Prose Fiction

The following stories illustrate the structuring power of narrative. From myth and enchantment to the dramas of daily life, these stories draw their readers from some beginning to some end. The human condition is a process of unfolding, not a state of being. We are creatures of time. Our truths, our ideas, our necessary fictions, do not emerge for us except through the staging of our lives.

“Camp Holocaust” imagines a theme park where actors, in order to achieve full verisimilitude, transform themselves into the emaciated and demoralized Jewish captives of historical reality. The piece satirizes the commercialization of history in contemporary discourse and exposes the moral dangers of ethical tourism. At a deeper level, it critiques the glorification of “work” in American society and the famished lives that Americans lead in the name of honest labor.

“Blue Lily of the Nile” recounts a reunion between a transgendered woman and an old male playmate from childhood. As the woman explains her motives for undergoing the Change to an alternately horrified and fascinated interlocutor, a mounting undercurrent of menace lifts the story from a study in social intolerance to an analysis of human psychology and manipulation.

“The Fire” narrates another reunion, this one between a woman, her current boyfriend, and a well-off writer who had once been the woman’s lover. Their meandering fireplace conversation unwittingly becomes a meditation on the tragic ironies of life and death. As they explore the intermingling of suffering and joy, the story's
central character comes to ponder the repetition and the randomness that circumscribe his existence.

“Eclipse” tells the story of a teenage girl eager to meet her stepbrother, soon to be released from prison for homicide. What kind of person would kill another human being? She soon discovers the banality of his crime and his all-too-ordinary nature. In disgust and curiosity, she takes her education in psychopathology into her own capable hands.

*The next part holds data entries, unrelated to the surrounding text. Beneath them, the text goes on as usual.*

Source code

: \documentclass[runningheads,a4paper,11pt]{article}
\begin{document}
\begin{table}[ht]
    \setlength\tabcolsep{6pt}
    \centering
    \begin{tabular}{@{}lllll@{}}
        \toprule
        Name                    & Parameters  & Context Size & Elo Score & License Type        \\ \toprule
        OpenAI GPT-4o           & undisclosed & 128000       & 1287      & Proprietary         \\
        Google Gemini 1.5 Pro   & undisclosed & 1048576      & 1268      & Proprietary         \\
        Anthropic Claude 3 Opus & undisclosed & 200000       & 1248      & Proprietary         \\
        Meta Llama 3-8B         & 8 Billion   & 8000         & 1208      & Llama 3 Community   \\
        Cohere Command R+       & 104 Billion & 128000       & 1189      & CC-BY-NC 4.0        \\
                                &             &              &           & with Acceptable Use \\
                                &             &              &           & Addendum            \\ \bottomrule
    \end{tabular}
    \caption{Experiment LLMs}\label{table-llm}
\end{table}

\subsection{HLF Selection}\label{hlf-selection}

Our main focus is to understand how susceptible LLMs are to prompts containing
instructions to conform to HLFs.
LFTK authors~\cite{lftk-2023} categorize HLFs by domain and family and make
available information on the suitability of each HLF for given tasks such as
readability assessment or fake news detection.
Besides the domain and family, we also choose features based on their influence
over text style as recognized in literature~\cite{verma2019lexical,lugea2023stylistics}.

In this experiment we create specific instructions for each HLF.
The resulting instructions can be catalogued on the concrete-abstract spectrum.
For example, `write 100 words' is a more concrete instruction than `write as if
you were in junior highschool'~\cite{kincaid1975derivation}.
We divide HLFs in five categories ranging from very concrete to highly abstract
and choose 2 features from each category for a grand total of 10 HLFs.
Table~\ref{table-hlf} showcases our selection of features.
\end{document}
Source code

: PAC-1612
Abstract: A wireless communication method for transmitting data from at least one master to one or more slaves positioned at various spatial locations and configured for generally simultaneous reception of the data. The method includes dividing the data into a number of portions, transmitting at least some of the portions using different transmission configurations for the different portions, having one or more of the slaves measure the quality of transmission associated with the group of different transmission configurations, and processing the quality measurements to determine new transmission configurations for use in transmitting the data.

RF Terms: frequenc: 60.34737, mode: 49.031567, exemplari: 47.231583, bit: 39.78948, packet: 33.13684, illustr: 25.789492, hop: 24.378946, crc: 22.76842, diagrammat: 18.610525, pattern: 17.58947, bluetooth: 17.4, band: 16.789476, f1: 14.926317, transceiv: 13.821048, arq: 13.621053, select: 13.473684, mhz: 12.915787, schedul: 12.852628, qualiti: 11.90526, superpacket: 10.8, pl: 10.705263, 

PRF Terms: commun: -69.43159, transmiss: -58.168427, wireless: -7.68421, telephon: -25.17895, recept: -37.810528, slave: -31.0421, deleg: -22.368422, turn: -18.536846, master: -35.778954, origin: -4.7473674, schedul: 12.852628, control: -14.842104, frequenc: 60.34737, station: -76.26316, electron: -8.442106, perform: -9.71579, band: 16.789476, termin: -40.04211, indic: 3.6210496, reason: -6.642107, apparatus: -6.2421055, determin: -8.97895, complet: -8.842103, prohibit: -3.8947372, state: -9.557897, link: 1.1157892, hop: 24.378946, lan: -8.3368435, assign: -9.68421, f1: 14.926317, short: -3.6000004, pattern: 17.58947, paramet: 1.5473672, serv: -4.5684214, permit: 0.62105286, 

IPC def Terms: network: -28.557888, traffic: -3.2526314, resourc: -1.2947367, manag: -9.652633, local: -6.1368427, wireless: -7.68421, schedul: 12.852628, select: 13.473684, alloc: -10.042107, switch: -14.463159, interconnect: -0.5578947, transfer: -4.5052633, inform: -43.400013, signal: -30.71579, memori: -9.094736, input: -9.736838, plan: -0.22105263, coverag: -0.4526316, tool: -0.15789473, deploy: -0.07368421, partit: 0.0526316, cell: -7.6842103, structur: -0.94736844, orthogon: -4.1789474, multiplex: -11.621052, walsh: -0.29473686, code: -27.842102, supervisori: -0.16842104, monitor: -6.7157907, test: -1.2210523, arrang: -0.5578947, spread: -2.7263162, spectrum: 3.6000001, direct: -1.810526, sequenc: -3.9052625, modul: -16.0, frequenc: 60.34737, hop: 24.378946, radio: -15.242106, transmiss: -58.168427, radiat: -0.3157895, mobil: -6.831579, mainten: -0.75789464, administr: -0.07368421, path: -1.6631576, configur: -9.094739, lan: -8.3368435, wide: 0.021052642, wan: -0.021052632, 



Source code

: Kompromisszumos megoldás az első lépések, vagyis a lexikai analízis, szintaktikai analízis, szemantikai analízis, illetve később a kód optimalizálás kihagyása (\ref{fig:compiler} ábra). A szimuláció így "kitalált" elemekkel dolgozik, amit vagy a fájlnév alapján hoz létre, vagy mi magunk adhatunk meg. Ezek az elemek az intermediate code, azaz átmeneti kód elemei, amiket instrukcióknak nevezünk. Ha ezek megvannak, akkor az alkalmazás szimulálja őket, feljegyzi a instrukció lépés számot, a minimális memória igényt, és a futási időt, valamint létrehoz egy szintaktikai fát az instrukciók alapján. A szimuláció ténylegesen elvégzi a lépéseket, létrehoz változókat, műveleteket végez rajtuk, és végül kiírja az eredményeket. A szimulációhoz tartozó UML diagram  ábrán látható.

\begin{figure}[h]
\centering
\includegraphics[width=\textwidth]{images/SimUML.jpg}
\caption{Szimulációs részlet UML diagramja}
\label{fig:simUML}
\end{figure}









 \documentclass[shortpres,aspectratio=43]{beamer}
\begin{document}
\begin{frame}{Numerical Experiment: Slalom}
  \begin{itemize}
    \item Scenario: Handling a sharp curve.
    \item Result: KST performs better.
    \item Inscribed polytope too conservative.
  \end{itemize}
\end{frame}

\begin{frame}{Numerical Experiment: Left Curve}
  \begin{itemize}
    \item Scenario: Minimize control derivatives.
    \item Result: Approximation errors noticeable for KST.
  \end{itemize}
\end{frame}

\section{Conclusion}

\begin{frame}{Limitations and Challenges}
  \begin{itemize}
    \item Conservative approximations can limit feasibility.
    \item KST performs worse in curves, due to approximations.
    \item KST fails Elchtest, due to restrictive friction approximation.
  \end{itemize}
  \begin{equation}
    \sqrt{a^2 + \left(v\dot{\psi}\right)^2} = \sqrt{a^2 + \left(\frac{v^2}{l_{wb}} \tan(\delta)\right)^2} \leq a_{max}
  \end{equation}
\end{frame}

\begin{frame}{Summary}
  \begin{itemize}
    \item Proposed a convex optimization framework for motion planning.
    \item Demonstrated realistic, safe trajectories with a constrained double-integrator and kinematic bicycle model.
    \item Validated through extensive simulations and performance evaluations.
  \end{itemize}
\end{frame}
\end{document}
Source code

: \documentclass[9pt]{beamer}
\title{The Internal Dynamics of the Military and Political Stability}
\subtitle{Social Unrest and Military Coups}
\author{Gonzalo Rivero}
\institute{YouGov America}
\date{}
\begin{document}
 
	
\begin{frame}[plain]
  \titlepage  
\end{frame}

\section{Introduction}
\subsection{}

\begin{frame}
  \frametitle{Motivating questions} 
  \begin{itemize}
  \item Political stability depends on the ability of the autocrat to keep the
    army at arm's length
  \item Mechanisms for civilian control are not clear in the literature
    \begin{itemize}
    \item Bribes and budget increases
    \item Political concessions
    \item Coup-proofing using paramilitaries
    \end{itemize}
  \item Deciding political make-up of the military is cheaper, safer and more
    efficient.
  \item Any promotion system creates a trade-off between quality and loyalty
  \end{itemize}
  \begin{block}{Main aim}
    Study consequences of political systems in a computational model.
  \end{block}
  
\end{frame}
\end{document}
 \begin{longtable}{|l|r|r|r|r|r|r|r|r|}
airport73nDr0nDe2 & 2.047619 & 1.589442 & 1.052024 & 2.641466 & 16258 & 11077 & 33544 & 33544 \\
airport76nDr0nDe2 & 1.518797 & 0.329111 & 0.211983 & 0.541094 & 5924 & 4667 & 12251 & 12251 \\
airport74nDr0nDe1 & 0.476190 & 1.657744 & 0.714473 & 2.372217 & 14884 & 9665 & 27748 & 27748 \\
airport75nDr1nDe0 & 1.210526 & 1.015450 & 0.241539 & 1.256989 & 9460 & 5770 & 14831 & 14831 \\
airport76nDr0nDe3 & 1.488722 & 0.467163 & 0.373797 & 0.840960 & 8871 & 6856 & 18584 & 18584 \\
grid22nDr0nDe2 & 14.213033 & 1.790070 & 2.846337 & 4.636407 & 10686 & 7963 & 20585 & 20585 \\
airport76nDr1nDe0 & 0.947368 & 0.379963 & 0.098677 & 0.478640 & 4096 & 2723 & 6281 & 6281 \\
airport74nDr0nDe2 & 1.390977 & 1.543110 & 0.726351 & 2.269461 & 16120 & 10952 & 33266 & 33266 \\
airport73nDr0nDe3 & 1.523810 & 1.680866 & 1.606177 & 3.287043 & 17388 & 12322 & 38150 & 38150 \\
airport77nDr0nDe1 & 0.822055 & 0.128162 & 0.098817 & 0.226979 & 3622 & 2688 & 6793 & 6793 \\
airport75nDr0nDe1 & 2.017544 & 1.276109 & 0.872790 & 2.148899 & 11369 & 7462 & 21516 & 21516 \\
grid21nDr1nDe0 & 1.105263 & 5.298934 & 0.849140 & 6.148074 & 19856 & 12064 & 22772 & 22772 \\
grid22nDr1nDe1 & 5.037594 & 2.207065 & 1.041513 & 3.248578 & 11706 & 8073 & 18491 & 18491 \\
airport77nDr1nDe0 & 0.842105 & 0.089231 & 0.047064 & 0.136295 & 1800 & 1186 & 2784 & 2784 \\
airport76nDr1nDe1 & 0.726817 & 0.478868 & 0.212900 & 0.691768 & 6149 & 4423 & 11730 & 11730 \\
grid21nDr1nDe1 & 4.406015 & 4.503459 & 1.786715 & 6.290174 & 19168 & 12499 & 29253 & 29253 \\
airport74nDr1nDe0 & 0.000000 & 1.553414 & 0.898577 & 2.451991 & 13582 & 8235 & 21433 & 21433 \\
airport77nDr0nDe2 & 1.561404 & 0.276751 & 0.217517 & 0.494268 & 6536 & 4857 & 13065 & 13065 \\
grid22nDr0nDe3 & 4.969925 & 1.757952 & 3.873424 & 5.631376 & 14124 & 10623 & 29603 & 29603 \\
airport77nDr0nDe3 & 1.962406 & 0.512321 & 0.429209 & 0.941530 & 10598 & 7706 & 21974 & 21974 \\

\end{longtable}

“The Crimson Amaranth” makes a fairy tale out of love in modern America. Through charming and sometimes disarming descriptions, the story develops the love between a handsome and wealthy man and a once-beautiful artist disfigured by an acid-attack in Bangladesh. The piece asks us to marvel at the magic of pure intentions and the poisons of insincere hearts.

All moral philosophy that does not begin with a human narrative is a lie.